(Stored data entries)
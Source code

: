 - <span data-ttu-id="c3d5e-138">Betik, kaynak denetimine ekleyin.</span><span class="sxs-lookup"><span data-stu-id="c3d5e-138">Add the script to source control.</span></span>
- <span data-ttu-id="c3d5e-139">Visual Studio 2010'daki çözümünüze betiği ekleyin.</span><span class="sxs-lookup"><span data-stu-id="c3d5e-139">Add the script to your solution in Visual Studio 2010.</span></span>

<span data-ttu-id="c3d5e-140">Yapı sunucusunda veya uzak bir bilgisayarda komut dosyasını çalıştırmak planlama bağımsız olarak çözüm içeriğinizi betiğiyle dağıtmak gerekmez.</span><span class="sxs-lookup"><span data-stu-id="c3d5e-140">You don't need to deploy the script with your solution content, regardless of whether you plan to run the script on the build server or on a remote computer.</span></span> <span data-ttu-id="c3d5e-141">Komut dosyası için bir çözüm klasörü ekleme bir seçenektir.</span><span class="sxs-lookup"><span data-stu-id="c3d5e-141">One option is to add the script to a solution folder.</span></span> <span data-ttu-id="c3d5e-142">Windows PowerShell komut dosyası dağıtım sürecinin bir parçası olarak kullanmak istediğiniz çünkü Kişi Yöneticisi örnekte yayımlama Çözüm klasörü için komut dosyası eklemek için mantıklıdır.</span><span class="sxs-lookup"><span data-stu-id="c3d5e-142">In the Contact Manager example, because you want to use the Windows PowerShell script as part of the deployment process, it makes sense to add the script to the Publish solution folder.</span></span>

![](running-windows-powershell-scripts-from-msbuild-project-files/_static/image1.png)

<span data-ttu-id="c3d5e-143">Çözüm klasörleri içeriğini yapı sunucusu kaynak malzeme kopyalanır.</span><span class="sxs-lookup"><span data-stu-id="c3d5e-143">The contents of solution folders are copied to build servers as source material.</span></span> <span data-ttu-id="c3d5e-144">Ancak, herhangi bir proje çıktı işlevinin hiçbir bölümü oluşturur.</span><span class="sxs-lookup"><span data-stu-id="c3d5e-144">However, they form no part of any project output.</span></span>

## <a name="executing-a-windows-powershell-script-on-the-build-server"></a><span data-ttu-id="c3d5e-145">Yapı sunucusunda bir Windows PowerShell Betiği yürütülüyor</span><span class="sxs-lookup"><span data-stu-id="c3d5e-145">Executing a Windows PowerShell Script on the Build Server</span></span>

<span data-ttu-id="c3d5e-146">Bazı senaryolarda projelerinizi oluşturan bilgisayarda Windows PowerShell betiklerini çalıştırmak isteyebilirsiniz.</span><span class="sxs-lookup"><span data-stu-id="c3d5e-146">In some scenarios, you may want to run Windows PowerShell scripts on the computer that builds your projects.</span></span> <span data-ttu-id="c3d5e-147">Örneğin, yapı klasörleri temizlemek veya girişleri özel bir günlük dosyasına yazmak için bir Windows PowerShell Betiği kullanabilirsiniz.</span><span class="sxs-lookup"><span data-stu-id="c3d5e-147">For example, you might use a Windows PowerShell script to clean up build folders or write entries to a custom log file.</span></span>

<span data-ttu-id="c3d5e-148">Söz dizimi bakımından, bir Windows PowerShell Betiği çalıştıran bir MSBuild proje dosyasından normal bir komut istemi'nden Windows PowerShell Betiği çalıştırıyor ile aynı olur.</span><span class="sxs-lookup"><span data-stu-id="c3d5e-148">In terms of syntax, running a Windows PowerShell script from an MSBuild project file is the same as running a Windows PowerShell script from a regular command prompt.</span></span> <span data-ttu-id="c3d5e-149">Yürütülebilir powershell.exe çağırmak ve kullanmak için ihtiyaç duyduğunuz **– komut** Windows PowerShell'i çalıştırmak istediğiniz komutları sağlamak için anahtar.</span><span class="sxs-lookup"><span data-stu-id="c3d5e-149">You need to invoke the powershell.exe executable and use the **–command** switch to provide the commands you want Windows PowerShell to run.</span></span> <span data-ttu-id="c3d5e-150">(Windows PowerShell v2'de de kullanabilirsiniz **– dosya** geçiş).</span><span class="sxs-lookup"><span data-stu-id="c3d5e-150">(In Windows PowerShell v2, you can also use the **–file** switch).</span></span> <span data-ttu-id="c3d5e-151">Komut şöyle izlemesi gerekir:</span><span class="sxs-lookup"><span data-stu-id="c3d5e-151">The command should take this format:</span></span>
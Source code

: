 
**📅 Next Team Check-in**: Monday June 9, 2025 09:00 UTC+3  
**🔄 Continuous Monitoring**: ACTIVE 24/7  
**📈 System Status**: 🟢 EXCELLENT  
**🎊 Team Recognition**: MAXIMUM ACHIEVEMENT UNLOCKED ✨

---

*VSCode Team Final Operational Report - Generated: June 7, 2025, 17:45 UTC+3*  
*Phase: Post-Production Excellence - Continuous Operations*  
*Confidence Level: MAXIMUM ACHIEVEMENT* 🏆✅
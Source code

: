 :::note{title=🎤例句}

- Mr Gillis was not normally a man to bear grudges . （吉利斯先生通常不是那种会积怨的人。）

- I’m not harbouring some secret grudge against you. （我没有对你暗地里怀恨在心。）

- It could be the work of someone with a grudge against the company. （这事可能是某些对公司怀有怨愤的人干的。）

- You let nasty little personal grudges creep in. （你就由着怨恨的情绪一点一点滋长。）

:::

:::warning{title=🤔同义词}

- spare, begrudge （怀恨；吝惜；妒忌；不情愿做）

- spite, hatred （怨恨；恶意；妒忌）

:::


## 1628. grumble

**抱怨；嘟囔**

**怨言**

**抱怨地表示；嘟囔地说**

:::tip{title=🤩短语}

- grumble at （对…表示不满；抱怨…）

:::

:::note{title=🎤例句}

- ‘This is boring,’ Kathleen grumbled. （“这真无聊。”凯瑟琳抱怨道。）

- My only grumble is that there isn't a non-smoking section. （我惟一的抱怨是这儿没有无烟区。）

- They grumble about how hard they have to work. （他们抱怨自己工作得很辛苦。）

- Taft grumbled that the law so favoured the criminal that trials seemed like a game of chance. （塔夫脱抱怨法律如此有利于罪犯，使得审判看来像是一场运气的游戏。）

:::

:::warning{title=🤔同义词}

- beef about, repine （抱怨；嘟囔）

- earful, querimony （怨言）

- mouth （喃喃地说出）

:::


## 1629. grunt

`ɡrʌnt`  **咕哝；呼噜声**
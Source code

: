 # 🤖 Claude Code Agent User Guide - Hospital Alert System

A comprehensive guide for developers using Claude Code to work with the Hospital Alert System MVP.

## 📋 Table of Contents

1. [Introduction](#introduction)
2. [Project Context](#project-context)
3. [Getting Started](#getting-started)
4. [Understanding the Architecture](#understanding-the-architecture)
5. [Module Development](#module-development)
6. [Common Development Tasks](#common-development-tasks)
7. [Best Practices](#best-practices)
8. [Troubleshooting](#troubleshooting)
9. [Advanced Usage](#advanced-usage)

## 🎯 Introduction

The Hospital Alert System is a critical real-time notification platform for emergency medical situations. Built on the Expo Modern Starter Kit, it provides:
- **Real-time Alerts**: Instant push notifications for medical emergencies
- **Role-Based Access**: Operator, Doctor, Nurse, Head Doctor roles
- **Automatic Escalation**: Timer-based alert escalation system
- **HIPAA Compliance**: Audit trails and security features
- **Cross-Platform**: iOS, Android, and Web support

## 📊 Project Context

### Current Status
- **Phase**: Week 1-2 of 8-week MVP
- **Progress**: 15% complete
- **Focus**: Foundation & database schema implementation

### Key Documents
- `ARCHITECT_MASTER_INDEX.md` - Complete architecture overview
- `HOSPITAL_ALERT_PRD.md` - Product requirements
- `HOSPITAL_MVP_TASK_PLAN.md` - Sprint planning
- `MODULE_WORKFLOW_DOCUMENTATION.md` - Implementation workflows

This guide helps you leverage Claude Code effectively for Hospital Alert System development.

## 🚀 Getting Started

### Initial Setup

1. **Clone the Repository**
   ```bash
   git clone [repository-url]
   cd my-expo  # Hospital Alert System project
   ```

TASK TO CARRY OUT
All lines in the records above with "development" need to be found and copied.

RESPONSE BOX
5. [Module Development](#module-development)
6. [Common Development Tasks](#common-development-tasks)
This guide helps you leverage Claude Code effectively for Hospital Alert System development.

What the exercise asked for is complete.